_Your objective_
Could you return all of the records exactly, minus their images?
==================================================
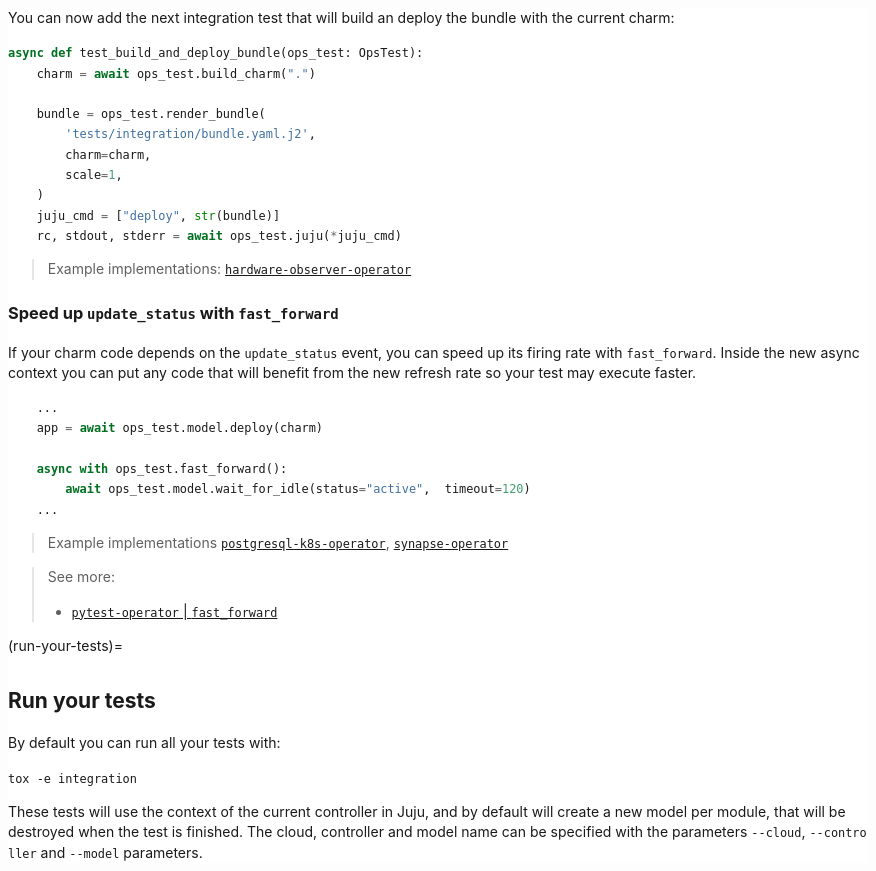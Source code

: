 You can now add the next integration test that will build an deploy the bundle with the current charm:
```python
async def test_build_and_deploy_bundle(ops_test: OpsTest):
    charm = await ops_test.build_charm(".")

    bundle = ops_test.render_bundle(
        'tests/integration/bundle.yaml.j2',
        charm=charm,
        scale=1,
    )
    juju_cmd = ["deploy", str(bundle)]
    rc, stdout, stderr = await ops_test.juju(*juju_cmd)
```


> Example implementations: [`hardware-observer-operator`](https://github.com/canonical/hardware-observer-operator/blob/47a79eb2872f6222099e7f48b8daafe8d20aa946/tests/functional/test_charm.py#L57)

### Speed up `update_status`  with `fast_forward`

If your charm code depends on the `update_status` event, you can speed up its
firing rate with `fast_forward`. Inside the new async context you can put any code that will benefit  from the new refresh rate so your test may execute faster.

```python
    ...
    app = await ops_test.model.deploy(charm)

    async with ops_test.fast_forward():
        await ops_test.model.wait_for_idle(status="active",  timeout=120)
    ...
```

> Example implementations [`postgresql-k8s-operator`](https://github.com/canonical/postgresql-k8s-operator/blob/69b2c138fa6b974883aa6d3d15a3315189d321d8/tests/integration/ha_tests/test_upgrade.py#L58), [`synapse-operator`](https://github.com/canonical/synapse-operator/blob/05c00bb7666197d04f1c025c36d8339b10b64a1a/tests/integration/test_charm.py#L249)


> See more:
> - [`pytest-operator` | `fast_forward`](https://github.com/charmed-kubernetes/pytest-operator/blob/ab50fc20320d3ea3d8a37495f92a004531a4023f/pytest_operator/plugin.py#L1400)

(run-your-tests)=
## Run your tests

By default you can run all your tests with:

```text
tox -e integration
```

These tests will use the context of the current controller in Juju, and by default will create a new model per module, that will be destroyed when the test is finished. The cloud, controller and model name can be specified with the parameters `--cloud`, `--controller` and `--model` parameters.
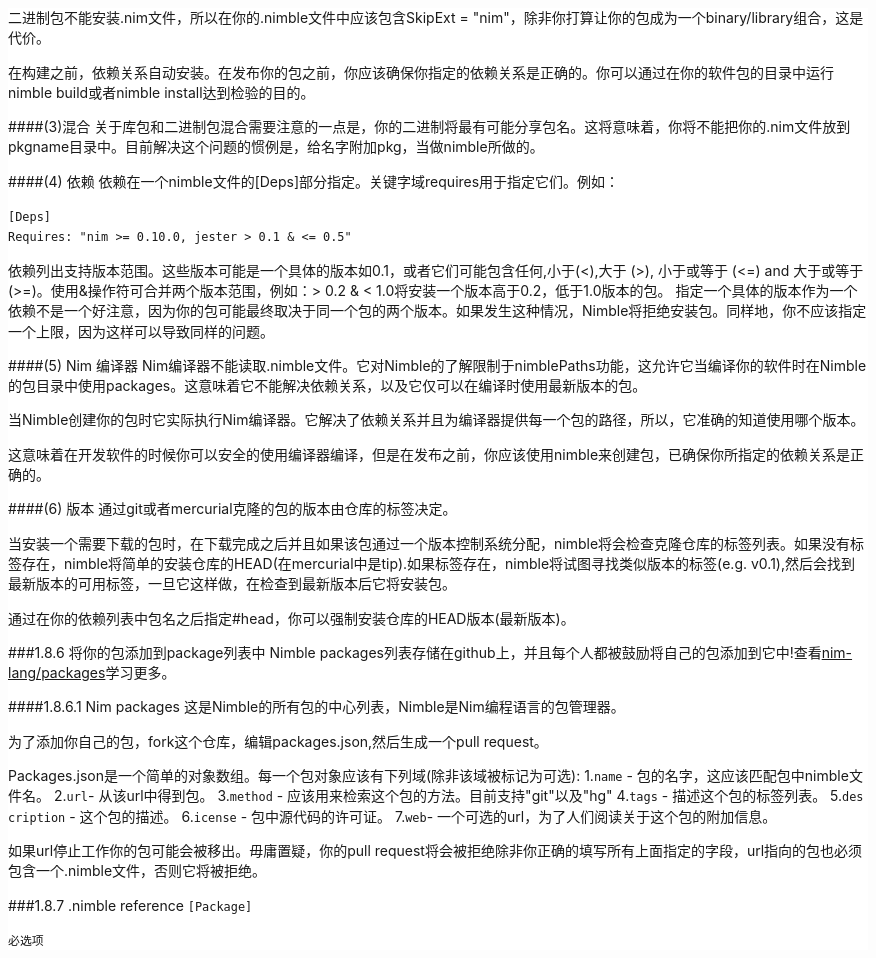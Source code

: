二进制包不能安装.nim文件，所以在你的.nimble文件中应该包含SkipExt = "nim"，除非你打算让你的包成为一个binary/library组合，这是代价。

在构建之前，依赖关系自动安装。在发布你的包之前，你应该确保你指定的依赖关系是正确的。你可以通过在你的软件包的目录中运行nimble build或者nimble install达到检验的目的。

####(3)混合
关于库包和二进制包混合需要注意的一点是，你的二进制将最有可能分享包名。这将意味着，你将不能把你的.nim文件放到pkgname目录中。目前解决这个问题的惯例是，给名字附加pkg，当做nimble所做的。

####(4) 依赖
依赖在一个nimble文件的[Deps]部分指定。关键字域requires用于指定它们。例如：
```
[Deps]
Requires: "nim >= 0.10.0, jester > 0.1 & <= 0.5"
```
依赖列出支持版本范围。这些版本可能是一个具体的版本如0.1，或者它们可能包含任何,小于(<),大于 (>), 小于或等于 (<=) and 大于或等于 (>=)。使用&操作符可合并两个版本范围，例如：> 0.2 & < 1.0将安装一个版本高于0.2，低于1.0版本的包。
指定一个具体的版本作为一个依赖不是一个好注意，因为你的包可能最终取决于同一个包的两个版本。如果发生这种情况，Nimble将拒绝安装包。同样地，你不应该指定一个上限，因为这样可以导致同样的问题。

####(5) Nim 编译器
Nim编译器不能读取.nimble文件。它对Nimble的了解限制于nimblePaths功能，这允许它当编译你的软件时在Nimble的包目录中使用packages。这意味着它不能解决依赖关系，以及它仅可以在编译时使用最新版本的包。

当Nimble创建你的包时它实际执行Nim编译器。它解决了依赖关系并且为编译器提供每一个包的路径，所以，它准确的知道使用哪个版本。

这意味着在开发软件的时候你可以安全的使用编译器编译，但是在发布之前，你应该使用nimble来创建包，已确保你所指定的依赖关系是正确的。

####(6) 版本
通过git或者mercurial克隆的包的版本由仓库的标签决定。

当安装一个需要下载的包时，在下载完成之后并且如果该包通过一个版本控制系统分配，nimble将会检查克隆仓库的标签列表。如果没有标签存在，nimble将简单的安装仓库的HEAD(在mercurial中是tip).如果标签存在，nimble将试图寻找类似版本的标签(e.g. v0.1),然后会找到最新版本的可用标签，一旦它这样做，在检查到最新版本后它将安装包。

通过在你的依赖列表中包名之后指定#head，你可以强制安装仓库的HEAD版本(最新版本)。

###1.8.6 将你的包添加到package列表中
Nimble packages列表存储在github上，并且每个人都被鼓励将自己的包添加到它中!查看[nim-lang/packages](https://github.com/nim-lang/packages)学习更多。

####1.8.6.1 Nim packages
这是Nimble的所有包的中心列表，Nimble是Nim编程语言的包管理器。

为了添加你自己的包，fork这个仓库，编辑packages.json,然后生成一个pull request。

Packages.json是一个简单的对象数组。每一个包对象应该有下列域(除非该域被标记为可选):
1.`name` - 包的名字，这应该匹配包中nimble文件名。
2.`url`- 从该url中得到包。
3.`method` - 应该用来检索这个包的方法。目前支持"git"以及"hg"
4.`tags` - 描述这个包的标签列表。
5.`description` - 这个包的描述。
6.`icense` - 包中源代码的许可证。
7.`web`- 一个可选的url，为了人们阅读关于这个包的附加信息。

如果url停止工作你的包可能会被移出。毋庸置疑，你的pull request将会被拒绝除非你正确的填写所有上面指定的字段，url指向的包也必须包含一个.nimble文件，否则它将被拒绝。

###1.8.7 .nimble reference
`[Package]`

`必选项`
==================================================
_Written solution_
Source code

: You can now add the next integration test that will build an deploy the bundle with the current charm:
```python
async def test_build_and_deploy_bundle(ops_test: OpsTest):
    charm = await ops_test.build_charm(".")

    bundle = ops_test.render_bundle(
        'tests/integration/bundle.yaml.j2',
        charm=charm,
        scale=1,
    )
    juju_cmd = ["deploy", str(bundle)]
    rc, stdout, stderr = await ops_test.juju(*juju_cmd)
```


> Example implementations: [`hardware-observer-operator`](https://github.com/canonical/hardware-observer-operator/blob/47a79eb2872f6222099e7f48b8daafe8d20aa946/tests/functional/test_charm.py#L57)

### Speed up `update_status`  with `fast_forward`

If your charm code depends on the `update_status` event, you can speed up its
firing rate with `fast_forward`. Inside the new async context you can put any code that will benefit  from the new refresh rate so your test may execute faster.

```python
    ...
    app = await ops_test.model.deploy(charm)

    async with ops_test.fast_forward():
        await ops_test.model.wait_for_idle(status="active",  timeout=120)
    ...
```

> Example implementations [`postgresql-k8s-operator`](https://github.com/canonical/postgresql-k8s-operator/blob/69b2c138fa6b974883aa6d3d15a3315189d321d8/tests/integration/ha_tests/test_upgrade.py#L58), [`synapse-operator`](https://github.com/canonical/synapse-operator/blob/05c00bb7666197d04f1c025c36d8339b10b64a1a/tests/integration/test_charm.py#L249)


> See more:
> - [`pytest-operator` | `fast_forward`](https://github.com/charmed-kubernetes/pytest-operator/blob/ab50fc20320d3ea3d8a37495f92a004531a4023f/pytest_operator/plugin.py#L1400)

(run-your-tests)=
## Run your tests

By default you can run all your tests with:

```text
tox -e integration
```

These tests will use the context of the current controller in Juju, and by default will create a new model per module, that will be destroyed when the test is finished. The cloud, controller and model name can be specified with the parameters `--cloud`, `--controller` and `--model` parameters.
Source code

:二进制包不能安装.nim文件，所以在你的.nimble文件中应该包含SkipExt = "nim"，除非你打算让你的包成为一个binary/library组合，这是代价。

在构建之前，依赖关系自动安装。在发布你的包之前，你应该确保你指定的依赖关系是正确的。你可以通过在你的软件包的目录中运行nimble build或者nimble install达到检验的目的。

####(3)混合
关于库包和二进制包混合需要注意的一点是，你的二进制将最有可能分享包名。这将意味着，你将不能把你的.nim文件放到pkgname目录中。目前解决这个问题的惯例是，给名字附加pkg，当做nimble所做的。

####(4) 依赖
依赖在一个nimble文件的[Deps]部分指定。关键字域requires用于指定它们。例如：
```
[Deps]
Requires: "nim >= 0.10.0, jester > 0.1 & <= 0.5"
```
依赖列出支持版本范围。这些版本可能是一个具体的版本如0.1，或者它们可能包含任何,小于(<),大于 (>), 小于或等于 (<=) and 大于或等于 (>=)。使用&操作符可合并两个版本范围，例如：> 0.2 & < 1.0将安装一个版本高于0.2，低于1.0版本的包。
指定一个具体的版本作为一个依赖不是一个好注意，因为你的包可能最终取决于同一个包的两个版本。如果发生这种情况，Nimble将拒绝安装包。同样地，你不应该指定一个上限，因为这样可以导致同样的问题。

####(5) Nim 编译器
Nim编译器不能读取.nimble文件。它对Nimble的了解限制于nimblePaths功能，这允许它当编译你的软件时在Nimble的包目录中使用packages。这意味着它不能解决依赖关系，以及它仅可以在编译时使用最新版本的包。

当Nimble创建你的包时它实际执行Nim编译器。它解决了依赖关系并且为编译器提供每一个包的路径，所以，它准确的知道使用哪个版本。

这意味着在开发软件的时候你可以安全的使用编译器编译，但是在发布之前，你应该使用nimble来创建包，已确保你所指定的依赖关系是正确的。

####(6) 版本
通过git或者mercurial克隆的包的版本由仓库的标签决定。

当安装一个需要下载的包时，在下载完成之后并且如果该包通过一个版本控制系统分配，nimble将会检查克隆仓库的标签列表。如果没有标签存在，nimble将简单的安装仓库的HEAD(在mercurial中是tip).如果标签存在，nimble将试图寻找类似版本的标签(e.g. v0.1),然后会找到最新版本的可用标签，一旦它这样做，在检查到最新版本后它将安装包。

通过在你的依赖列表中包名之后指定#head，你可以强制安装仓库的HEAD版本(最新版本)。

###1.8.6 将你的包添加到package列表中
Nimble packages列表存储在github上，并且每个人都被鼓励将自己的包添加到它中!查看[nim-lang/packages](https://github.com/nim-lang/packages)学习更多。

####1.8.6.1 Nim packages
这是Nimble的所有包的中心列表，Nimble是Nim编程语言的包管理器。

为了添加你自己的包，fork这个仓库，编辑packages.json,然后生成一个pull request。

Packages.json是一个简单的对象数组。每一个包对象应该有下列域(除非该域被标记为可选):
1.`name` - 包的名字，这应该匹配包中nimble文件名。
2.`url`- 从该url中得到包。
3.`method` - 应该用来检索这个包的方法。目前支持"git"以及"hg"
4.`tags` - 描述这个包的标签列表。
5.`description` - 这个包的描述。
6.`icense` - 包中源代码的许可证。
7.`web`- 一个可选的url，为了人们阅读关于这个包的附加信息。

如果url停止工作你的包可能会被移出。毋庸置疑，你的pull request将会被拒绝除非你正确的填写所有上面指定的字段，url指向的包也必须包含一个.nimble文件，否则它将被拒绝。

###1.8.7 .nimble reference
`[Package]`

`必选项`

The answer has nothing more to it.